Youth Services stock falls 26% Projected earnings for year are below analysts' estimates

September 04, 1996|By Kevin L. McQuaid | Kevin L. McQuaid,SUN STAFF

Youth Services International Inc.'s common stock price plunged 26 percent yesterday after the Owings Mills-based operator of juvenile delinquent centers announced its fiscal year 1996 earnings would be well below Wall Street projections.

The company blamed the $5 drop in its stock price on the stock market's failure to understand a series of one-time charges stemming from an aborted acquisition, debt retirement and the purchase of a management contract.

Youth Services' stock closed yesterday at $14.375 per share. By comparison, the stock traded at $31.25 per share in late May, after a stock split.

"It's just a classic overreaction," said Timothy P. Cole, who was hired in July as Youth Services' chief executive officer. "The prospects for this company have never been better, and management's ability to respond to opportunities have never been better. The long-term outlook for this company is outstanding."

In the near term, however, Youth Services' earnings will fall far short of analysts' expectations. Instead of the roughly $3.9 million, or 42 cents per share, in earnings that Wall Street predicted, the company anticipates it will report net income of between $2.6 million and $3 million for its 1996 fiscal year, which ended June 30.

For its fiscal fourth quarter, Youth Services expects to report net income of between $279,000 and $372,000. Wall Street had anticipated $1.3 million to $1.67 million.

The earnings will also be adversely affected by Youth Services' decision yesterday to purchase Introspect Healthcare Corp. for $4 million in cash and the assumption of $10 million in debt.

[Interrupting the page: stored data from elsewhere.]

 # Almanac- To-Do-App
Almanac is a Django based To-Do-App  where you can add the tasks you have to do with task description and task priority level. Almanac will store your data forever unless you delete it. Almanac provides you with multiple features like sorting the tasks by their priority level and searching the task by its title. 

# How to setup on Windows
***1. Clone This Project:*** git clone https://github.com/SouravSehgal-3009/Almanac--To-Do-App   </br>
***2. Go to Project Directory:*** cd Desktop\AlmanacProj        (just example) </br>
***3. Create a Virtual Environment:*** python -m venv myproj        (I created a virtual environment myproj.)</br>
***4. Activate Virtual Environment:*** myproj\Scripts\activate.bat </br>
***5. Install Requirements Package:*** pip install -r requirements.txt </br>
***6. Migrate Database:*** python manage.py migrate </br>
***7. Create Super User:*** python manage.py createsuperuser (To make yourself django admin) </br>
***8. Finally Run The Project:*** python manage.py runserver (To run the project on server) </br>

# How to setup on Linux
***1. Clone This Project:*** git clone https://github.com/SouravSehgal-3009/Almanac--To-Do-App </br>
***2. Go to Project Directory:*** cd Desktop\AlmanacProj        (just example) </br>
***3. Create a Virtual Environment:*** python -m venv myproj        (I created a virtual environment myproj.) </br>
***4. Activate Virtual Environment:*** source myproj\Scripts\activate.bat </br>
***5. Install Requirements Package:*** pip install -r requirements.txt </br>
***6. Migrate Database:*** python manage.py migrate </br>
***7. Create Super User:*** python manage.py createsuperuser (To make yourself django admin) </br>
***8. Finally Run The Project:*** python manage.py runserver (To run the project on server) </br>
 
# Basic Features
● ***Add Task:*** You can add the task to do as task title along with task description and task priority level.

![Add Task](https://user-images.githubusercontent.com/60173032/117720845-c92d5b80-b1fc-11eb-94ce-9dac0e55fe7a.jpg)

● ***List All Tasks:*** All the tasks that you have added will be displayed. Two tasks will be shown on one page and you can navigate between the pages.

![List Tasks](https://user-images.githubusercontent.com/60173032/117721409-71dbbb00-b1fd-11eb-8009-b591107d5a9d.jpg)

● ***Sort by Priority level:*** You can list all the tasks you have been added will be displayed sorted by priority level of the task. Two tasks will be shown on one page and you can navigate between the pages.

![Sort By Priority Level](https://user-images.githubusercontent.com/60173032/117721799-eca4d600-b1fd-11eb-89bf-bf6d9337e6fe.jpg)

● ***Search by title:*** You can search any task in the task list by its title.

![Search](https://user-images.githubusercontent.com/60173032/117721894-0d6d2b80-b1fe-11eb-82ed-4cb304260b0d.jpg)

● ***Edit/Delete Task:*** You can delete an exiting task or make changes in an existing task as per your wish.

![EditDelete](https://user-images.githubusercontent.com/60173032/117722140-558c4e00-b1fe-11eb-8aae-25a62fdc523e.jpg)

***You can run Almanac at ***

The company intends to immediately retire the debt, said Bill Mooney, Youth Services' chief financial officer.

Primarily, though, Youth Services' earnings will be hampered by roughly $800,000 in charges associated with the termination of a deal to acquire Three Springs Inc. for $14.2 million in stock and the conversion of $5.7 million in subordinated debentures, and the loss of management fees from a project in Tucson, Ariz.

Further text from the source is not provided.